The rotating work boots
You own five pairs and wear one a day. Always grabbing your favorite kills it in a year; instead you rotate, so all five last roughly five times as long. Wear leveling is this rotation for memory: since each location survives only so many rewrites, the system deliberately spreads writing around so no spot wears out far ahead of the rest.
The desk and the filing cabinet
Documents you're actively editing stay on the desk (fast memory), within instant reach; reference binders you only consult get filed in the cabinet (cheap memory). The arrangement isn't frozen — a binder that suddenly needs heavy editing comes back to the desk first; a desk document that settles down gets filed away. Page migration is this continual moving, steered by how each piece is currently used.
The simultaneous interpreter
Two people who share no language, with an interpreter relaying every sentence both ways. It works — but every sentence detours through the interpreter, so it's slower, and you pay the interpreter's salary the whole time. Optane took a strange new memory and bolted a translator onto the stick so the computer could talk to it as ordinary memory. The disguise worked, but the translator sat in the middle of every access — and that constant detour made Optane slow and expensive.
The coat‑check ledger
Behind the counter, attendants secretly reshuffle coats all night so no rack overcrowds. Because a coat is never where you left it, every ticket means first looking up its current rack in a big ledger in the back — a delay on every retrieval.

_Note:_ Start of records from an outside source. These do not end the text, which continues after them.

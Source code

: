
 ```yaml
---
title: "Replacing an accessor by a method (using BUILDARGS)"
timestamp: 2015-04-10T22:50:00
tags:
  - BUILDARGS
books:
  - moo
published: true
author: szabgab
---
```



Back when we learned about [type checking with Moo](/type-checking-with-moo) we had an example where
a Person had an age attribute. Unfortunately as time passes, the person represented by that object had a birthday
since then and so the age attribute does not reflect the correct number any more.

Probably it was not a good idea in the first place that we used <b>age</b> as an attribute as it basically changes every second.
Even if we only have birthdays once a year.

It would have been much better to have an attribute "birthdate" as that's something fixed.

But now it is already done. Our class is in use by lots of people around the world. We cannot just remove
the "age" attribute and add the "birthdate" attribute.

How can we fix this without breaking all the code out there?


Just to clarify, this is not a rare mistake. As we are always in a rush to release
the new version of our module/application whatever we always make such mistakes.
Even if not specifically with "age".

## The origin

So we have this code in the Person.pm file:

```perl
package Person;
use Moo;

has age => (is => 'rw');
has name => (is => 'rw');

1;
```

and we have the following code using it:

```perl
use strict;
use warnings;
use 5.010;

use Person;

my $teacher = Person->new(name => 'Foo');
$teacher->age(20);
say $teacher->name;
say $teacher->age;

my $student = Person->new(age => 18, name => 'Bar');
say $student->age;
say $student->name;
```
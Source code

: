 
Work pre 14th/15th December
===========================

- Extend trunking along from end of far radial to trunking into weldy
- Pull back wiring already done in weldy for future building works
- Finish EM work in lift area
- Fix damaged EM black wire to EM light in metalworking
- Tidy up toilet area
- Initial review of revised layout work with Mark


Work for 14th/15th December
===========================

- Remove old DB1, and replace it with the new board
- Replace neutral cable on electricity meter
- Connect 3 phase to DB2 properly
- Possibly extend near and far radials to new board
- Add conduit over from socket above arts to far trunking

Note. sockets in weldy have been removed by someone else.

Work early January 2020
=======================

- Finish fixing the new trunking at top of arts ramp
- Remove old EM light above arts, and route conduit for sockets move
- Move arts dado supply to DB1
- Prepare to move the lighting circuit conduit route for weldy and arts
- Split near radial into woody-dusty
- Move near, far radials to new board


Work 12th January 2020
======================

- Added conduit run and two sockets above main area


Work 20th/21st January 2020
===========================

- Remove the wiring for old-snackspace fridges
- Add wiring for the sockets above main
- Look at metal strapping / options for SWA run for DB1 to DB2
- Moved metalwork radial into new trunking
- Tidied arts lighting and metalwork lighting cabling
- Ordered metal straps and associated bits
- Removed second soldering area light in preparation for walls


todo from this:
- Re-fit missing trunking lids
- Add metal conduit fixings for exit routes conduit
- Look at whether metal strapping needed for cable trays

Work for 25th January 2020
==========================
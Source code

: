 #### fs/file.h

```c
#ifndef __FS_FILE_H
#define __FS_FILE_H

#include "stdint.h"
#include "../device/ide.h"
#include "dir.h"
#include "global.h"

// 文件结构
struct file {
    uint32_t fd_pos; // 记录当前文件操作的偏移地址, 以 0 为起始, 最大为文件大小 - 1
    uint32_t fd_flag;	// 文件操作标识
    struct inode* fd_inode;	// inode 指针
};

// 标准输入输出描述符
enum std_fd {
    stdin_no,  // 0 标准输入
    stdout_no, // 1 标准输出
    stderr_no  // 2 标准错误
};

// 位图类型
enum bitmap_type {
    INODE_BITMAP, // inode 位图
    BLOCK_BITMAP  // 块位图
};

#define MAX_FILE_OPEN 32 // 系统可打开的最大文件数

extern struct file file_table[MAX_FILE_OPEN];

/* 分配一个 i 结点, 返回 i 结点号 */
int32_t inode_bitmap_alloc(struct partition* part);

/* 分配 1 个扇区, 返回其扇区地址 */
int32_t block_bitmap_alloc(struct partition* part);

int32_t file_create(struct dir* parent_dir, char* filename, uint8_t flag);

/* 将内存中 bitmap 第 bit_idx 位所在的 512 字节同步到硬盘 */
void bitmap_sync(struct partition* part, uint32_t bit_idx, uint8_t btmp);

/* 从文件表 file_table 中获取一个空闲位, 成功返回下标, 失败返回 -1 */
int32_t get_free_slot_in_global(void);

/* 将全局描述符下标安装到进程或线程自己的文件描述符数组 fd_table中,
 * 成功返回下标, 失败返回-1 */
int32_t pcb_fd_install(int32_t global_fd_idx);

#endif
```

The Address Indirection Table is that hidden ledger: a private map translating each address to where data actually sits. It lets the hardware shuffle data, but every read must consult the map first.
How it actually works
The complete walk‑through, section by section, with each of the paper's diagrams rebuilt as a visual you can read at a glance.
1 · Introduction — the movie trailer
The fast working memory in servers (DRAM) has become shockingly expensive. At companies like Microsoft and Meta, memory alone is now more than half the cost of a server, and the price per unit has stopped dropping.
The proposed solution: mix in a cheaper memory, LtRAM. It's dense, cheap, and reads as fast as DRAM, but it's slow to write, only in big chunks, and wears out — so it's perfect for data you read constantly but rarely change. The catch is the cautionary tale: Intel Optane made the new memory pretend to be DRAM by bolting a complicated controller onto the stick, and that disguise is exactly what made it slow and pricey. The authors say: stop forcing the disguise. Keep the hardware dumb, and let the OS handle the bookkeeping. Their rule for doing it safely is AROM — programs may only READ the new memory.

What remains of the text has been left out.